[Dataset entries]
========
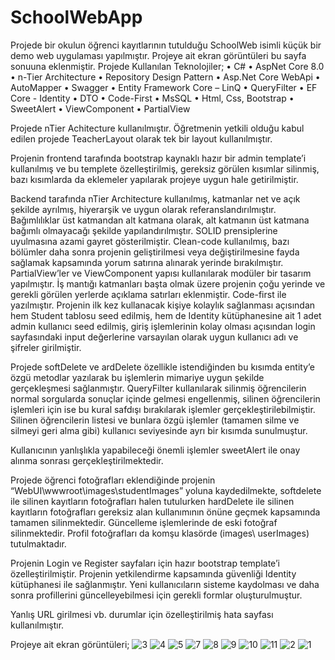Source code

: # SchoolWebApp
Projede bir okulun öğrenci kayıtlarının tutulduğu SchoolWeb isimli küçük bir demo web uygulaması yapılmıştır. Projeye ait ekran görüntüleri bu sayfa sonuuna eklenmiştir.
Projede Kullanılan Teknolojiler;
•	C#
•	AspNet Core 8.0
•	n-Tier Architecture
•	Repository Design Pattern
•	Asp.Net Core WebApi
•	AutoMapper
•	Swagger
•	Entity Framework Core – LinQ
•	QueryFilter
•	EF Core - Identity
•	DTO
•	Code-First
•	MsSQL 
•	Html, Css, Bootstrap
•	SweetAlert
•	ViewComponent
•	PartialView


Projede nTier Achitecture kullanılmıştır. Öğretmenin yetkili olduğu kabul edilen projede TeacherLayout olarak tek bir layout kullanılmıştır.  

Projenin frontend tarafında bootstrap kaynaklı hazır bir admin template’i kullanılmış ve bu templete özelleştirilmiş, gereksiz görülen kısımlar silinmiş, bazı kısımlarda da eklemeler yapılarak projeye uygun hale getirilmiştir. 

Backend tarafında nTier Architecture kullanılmış, katmanlar net ve açık şekilde ayrılmış, hiyerarşik ve uygun olarak referanslandırılmıştır. Bağımlılıklar üst katmandan alt katmana olarak, alt katmanın üst katmana bağımlı olmayacağı şekilde yapılandırılmıştır. SOLID prensiplerine uyulmasına azami gayret gösterilmiştir. Clean-code kullanılmış, bazı bölümler daha sonra projenin geliştirilmesi veya değiştirilmesine fayda sağlamak kapsamında yorum satırına alınarak yerinde bırakılmıştır. PartialView’ler ve ViewComponent yapısı kullanılarak modüler bir tasarım yapılmıştır. İş mantığı katmanları başta olmak üzere projenin çoğu yerinde ve gerekli görülen yerlerde açıklama satırları eklenmiştir. Code-first ile yazılmıştır. Projenin ilk kez kullanacak kişiye kolaylık sağlanması açısından hem Student tablosu seed edilmiş, hem de Identity kütüphanesine ait 1 adet admin kullanıcı seed edilmiş, giriş işlemlerinin kolay olması açısından login sayfasındaki input değerlerine varsayılan olarak uygun kullanıcı adı ve şifreler girilmiştir.

Projede softDelete ve ardDelete özellikle istendiğinden bu kısımda entity’e özgü metodlar yazılarak bu işlemlerin mimariye uygun şekilde gerçekleşmesi sağlanmıştır. QueryFilter kullanılarak silinmiş öğrencilerin normal sorgularda sonuçlar içinde gelmesi engellenmiş, silinen öğrencilerin işlemleri için ise bu kural safdışı bırakılarak işlemler gerçekleştirilebilmiştir. Silinen öğrencilerin listesi ve bunlara özgü işlemler (tamamen silme ve silmeyi geri alma gibi) kullanıcı seviyesinde ayrı bir kısımda sunulmuştur.

Kullanıcının yanlışlıkla yapabileceği önemli işlemler sweetAlert ile onay alınma sonrası gerçekleştirilmektedir. 

Projede öğrenci fotoğrafları eklendiğinde projenin “WebUI\wwwroot\images\studentImages” yoluna kaydedilmekte, softdelete ile silinen kayıtların fotoğrafları halen tutulurken hardDelete ile silinen kayıtların fotoğrafları gereksiz alan kullanımının önüne geçmek kapsamında tamamen silinmektedir. Güncelleme işlemlerinde de eski fotoğraf silinmektedir. Profil fotoğrafları da komşu klasörde (images\ userImages) tutulmaktadır. 

Projenin Login ve Register sayfaları için hazır bootstrap template’i özelleştirilmiştir. Projenin yetkilendirme kapsamında güvenliği Identity kütüphanesi ile sağlanmıştır. Yeni kullanıcıların sisteme kaydolması ve daha sonra profillerini güncelleyebilmesi için gerekli formlar oluşturulmuştur. 

Yanlış URL girilmesi vb. durumlar için özelleştirilmiş hata sayfası kullanılmıştır. 

Projeye ait ekran görüntüleri;
![3](https://github.com/user-attachments/assets/be38d061-3901-4620-a601-9edbe23626c4)
![4](https://github.com/user-attachments/assets/ba585ba9-ef00-43ee-9d5a-2e504e594856)
![5](https://github.com/user-attachments/assets/256fcdfd-6b00-41cb-ba9c-a27678487860)
![7](https://github.com/user-attachments/assets/4de6b5f3-5b10-4a94-a6df-9ecf43647592)
![8](https://github.com/user-attachments/assets/af18f41f-bef6-4a56-acfa-d92e533b8705)
![9](https://github.com/user-attachments/assets/557d7b23-ec2c-4a85-a901-40f20db61434)
![10](https://github.com/user-attachments/assets/1485abda-fc4d-4a08-8046-70586aa8ef44)
![11](https://github.com/user-attachments/assets/83b3108b-0cbc-4033-ad1f-f757141d550d)
![2](https://github.com/user-attachments/assets/da901915-62b6-400e-bf00-ddc40ca78ede)
![1](https://github.com/user-attachments/assets/1e7e2aa3-0071-4cc9-9c17-4611cd7bae0b)

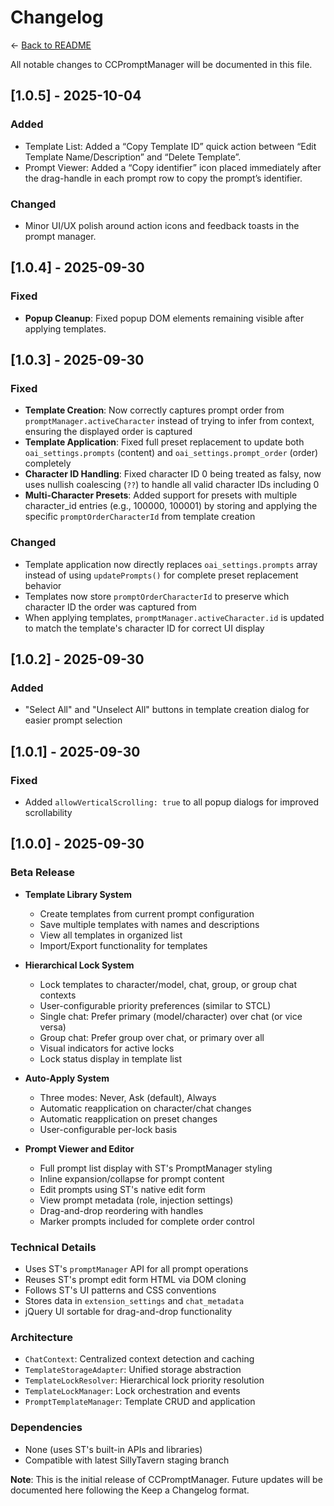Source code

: # Changelog

← [Back to README](README.md)

All notable changes to CCPromptManager will be documented in this file.

## [1.0.5] - 2025-10-04

### Added
- Template List: Added a “Copy Template ID” quick action between “Edit Template Name/Description” and “Delete Template”.
- Prompt Viewer: Added a “Copy identifier” icon placed immediately after the drag-handle in each prompt row to copy the prompt’s identifier.

### Changed
- Minor UI/UX polish around action icons and feedback toasts in the prompt manager.

## [1.0.4] - 2025-09-30

### Fixed
- **Popup Cleanup**: Fixed popup DOM elements remaining visible after applying templates.

## [1.0.3] - 2025-09-30

### Fixed
- **Template Creation**: Now correctly captures prompt order from `promptManager.activeCharacter` instead of trying to infer from context, ensuring the displayed order is captured
- **Template Application**: Fixed full preset replacement to update both `oai_settings.prompts` (content) and `oai_settings.prompt_order` (order) completely
- **Character ID Handling**: Fixed character ID 0 being treated as falsy, now uses nullish coalescing (`??`) to handle all valid character IDs including 0
- **Multi-Character Presets**: Added support for presets with multiple character_id entries (e.g., 100000, 100001) by storing and applying the specific `promptOrderCharacterId` from template creation

### Changed
- Template application now directly replaces `oai_settings.prompts` array instead of using `updatePrompts()` for complete preset replacement behavior
- Templates now store `promptOrderCharacterId` to preserve which character ID the order was captured from
- When applying templates, `promptManager.activeCharacter.id` is updated to match the template's character ID for correct UI display

## [1.0.2] - 2025-09-30

### Added
- "Select All" and "Unselect All" buttons in template creation dialog for easier prompt selection

## [1.0.1] - 2025-09-30

### Fixed
- Added `allowVerticalScrolling: true` to all popup dialogs for improved scrollability

## [1.0.0] - 2025-09-30

### Beta Release
- **Template Library System**
  - Create templates from current prompt configuration
  - Save multiple templates with names and descriptions
  - View all templates in organized list
  - Import/Export functionality for templates

- **Hierarchical Lock System**
  - Lock templates to character/model, chat, group, or group chat contexts
  - User-configurable priority preferences (similar to STCL)
  - Single chat: Prefer primary (model/character) over chat (or vice versa)
  - Group chat: Prefer group over chat, or primary over all
  - Visual indicators for active locks
  - Lock status display in template list

- **Auto-Apply System**
  - Three modes: Never, Ask (default), Always
  - Automatic reapplication on character/chat changes
  - Automatic reapplication on preset changes
  - User-configurable per-lock basis

- **Prompt Viewer and Editor**
  - Full prompt list display with ST's PromptManager styling
  - Inline expansion/collapse for prompt content
  - Edit prompts using ST's native edit form
  - View prompt metadata (role, injection settings)
  - Drag-and-drop reordering with handles
  - Marker prompts included for complete order control

### Technical Details
- Uses ST's `promptManager` API for all prompt operations
- Reuses ST's prompt edit form HTML via DOM cloning
- Follows ST's UI patterns and CSS conventions
- Stores data in `extension_settings` and `chat_metadata`
- jQuery UI sortable for drag-and-drop functionality

### Architecture
- `ChatContext`: Centralized context detection and caching
- `TemplateStorageAdapter`: Unified storage abstraction
- `TemplateLockResolver`: Hierarchical lock priority resolution
- `TemplateLockManager`: Lock orchestration and events
- `PromptTemplateManager`: Template CRUD and application

### Dependencies
- None (uses ST's built-in APIs and libraries)
- Compatible with latest SillyTavern staging branch

**Note**: This is the initial release of CCPromptManager. Future updates will be documented here following the Keep a Changelog format.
========
» Exercise:
Count the lines of the data that contain the string "Copy", and reply with that number alone.

» Solution:
2